● **Directions for this task**
Would you show every line from the records that holds "margin"?

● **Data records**
<<<<

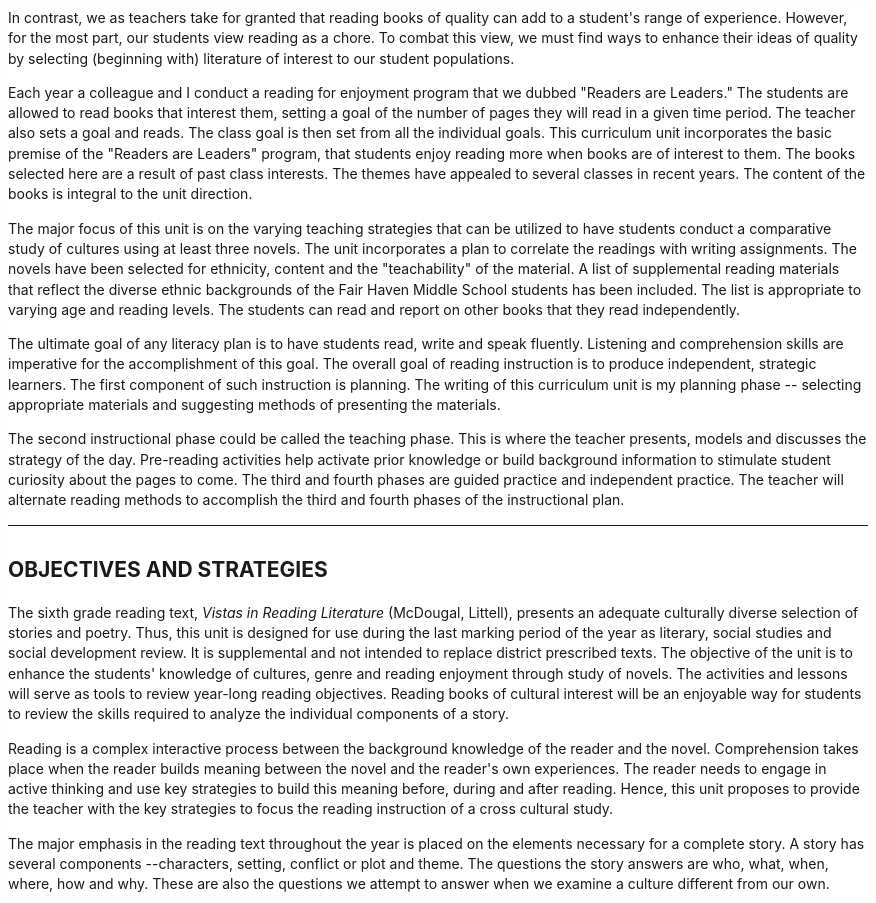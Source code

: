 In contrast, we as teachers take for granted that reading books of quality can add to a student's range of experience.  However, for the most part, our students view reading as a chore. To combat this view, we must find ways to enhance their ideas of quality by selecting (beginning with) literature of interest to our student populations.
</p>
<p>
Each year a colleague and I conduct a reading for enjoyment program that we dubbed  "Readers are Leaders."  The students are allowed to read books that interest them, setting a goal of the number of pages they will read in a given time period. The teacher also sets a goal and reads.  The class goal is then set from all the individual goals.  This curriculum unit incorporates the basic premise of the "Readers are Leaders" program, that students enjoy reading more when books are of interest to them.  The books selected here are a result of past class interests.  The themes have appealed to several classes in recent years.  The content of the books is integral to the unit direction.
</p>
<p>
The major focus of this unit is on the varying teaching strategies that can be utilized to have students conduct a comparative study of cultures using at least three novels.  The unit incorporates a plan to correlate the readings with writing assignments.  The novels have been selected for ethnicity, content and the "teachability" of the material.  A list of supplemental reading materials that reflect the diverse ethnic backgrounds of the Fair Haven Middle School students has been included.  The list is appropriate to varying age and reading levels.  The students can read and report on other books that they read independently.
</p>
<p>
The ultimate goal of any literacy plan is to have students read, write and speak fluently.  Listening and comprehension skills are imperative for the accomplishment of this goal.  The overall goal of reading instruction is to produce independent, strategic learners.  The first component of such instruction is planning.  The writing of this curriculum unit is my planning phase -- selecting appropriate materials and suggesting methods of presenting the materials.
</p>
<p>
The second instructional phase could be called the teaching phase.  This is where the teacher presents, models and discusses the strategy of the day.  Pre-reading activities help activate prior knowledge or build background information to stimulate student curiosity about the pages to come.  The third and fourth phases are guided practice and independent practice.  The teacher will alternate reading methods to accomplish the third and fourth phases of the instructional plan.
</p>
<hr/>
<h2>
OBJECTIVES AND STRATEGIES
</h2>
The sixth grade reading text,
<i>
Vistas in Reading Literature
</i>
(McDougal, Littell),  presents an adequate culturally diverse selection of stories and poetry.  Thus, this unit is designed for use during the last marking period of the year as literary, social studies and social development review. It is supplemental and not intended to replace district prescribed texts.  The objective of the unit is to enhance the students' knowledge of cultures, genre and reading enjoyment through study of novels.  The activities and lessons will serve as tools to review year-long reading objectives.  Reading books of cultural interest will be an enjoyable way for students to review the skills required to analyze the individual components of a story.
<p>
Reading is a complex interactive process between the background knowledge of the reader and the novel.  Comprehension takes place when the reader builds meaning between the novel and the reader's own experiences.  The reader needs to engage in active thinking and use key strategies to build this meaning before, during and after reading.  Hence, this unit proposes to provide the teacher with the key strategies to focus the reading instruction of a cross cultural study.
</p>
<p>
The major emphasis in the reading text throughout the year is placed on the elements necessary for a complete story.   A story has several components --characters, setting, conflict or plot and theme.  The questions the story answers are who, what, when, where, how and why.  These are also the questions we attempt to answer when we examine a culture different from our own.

>>>>
<<<<

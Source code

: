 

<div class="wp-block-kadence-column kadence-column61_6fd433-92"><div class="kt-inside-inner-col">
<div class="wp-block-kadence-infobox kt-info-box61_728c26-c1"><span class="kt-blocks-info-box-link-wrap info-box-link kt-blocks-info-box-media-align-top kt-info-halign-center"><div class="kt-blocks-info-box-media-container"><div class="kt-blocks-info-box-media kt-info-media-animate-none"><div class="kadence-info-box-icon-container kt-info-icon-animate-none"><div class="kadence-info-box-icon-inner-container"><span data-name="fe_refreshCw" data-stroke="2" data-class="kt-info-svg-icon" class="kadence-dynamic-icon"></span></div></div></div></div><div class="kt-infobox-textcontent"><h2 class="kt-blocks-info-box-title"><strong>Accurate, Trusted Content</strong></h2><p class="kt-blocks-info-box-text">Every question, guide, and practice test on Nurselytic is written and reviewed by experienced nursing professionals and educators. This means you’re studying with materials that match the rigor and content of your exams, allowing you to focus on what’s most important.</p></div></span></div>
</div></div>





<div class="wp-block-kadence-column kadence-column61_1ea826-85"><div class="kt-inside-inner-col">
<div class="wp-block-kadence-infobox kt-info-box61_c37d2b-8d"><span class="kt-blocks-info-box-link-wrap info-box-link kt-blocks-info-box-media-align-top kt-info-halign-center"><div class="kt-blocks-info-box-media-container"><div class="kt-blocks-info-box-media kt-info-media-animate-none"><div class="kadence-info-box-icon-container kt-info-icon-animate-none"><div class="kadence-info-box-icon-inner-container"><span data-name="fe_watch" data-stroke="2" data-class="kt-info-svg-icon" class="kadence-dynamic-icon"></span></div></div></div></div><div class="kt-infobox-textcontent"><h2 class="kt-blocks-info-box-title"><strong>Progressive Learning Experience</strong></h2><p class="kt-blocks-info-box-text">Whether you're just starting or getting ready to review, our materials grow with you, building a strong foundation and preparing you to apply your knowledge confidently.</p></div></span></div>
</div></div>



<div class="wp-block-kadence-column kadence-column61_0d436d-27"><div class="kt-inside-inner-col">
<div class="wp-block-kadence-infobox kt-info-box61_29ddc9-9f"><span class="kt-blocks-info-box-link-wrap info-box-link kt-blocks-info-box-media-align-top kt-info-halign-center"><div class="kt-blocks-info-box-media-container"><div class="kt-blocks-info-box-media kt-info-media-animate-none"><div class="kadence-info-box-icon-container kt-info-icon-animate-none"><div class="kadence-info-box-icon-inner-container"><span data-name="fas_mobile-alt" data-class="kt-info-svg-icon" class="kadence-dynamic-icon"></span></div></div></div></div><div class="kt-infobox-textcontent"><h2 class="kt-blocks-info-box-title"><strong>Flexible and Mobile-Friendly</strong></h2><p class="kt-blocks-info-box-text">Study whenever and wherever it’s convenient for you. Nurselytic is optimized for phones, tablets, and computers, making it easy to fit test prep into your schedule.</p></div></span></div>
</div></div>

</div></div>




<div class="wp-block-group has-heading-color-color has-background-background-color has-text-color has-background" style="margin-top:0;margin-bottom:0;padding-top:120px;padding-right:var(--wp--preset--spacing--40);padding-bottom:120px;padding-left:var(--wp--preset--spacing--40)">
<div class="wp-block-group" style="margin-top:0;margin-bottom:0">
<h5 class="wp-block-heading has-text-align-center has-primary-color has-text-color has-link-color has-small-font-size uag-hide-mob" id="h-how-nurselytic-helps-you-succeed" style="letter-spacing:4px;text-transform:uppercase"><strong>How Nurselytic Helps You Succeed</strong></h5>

>>>>
<<<<

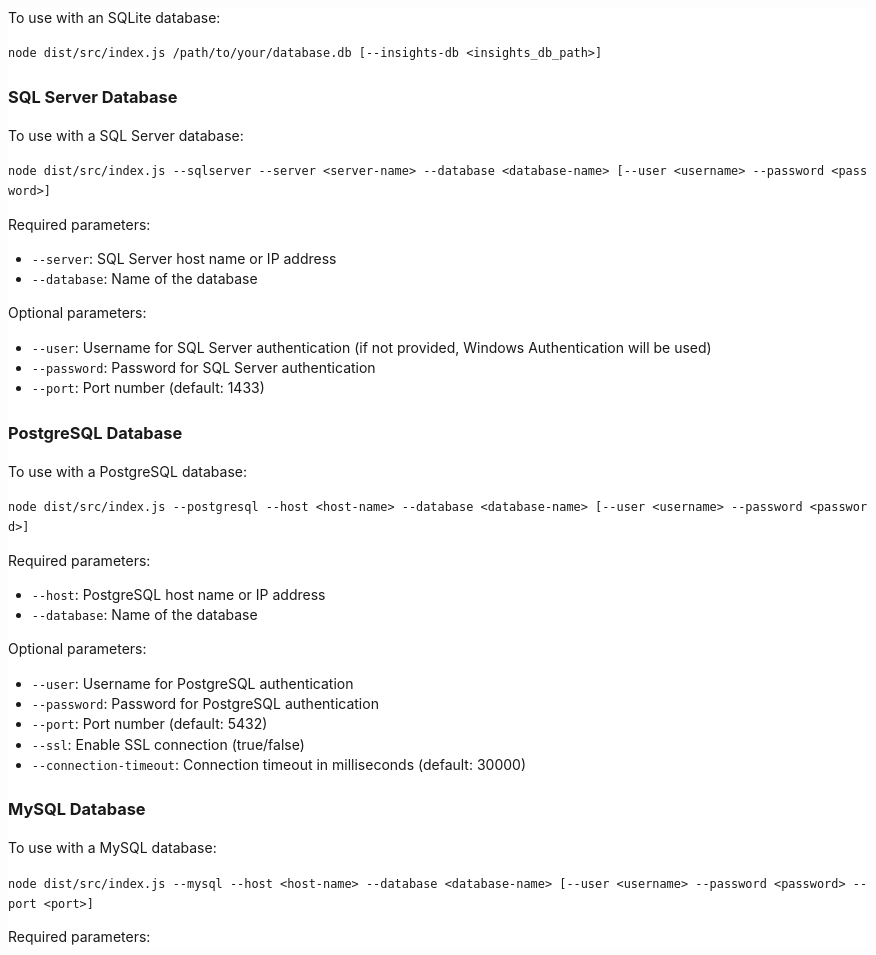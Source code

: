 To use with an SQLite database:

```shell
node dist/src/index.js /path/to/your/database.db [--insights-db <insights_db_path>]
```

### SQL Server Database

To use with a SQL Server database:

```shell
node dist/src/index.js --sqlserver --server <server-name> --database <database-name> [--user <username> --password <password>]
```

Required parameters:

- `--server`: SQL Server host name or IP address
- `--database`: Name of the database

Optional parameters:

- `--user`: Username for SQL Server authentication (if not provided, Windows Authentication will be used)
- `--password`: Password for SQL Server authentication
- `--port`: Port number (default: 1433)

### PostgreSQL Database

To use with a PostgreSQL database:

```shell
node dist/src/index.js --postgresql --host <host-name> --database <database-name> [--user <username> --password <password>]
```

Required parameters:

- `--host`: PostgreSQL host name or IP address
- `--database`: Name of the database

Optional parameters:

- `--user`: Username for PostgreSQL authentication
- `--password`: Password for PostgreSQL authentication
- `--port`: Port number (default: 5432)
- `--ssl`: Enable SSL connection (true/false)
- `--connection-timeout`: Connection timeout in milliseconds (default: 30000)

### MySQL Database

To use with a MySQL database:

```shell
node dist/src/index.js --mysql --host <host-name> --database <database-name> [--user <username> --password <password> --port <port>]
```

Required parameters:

>>>>

● **Output below**
<div class="wp-block-group has-heading-color-color has-background-background-color has-text-color has-background" style="margin-top:0;margin-bottom:0;padding-top:120px;padding-right:var(--wp--preset--spacing--40);padding-bottom:120px;padding-left:var(--wp--preset--spacing--40)">
<div class="wp-block-group" style="margin-top:0;margin-bottom:0">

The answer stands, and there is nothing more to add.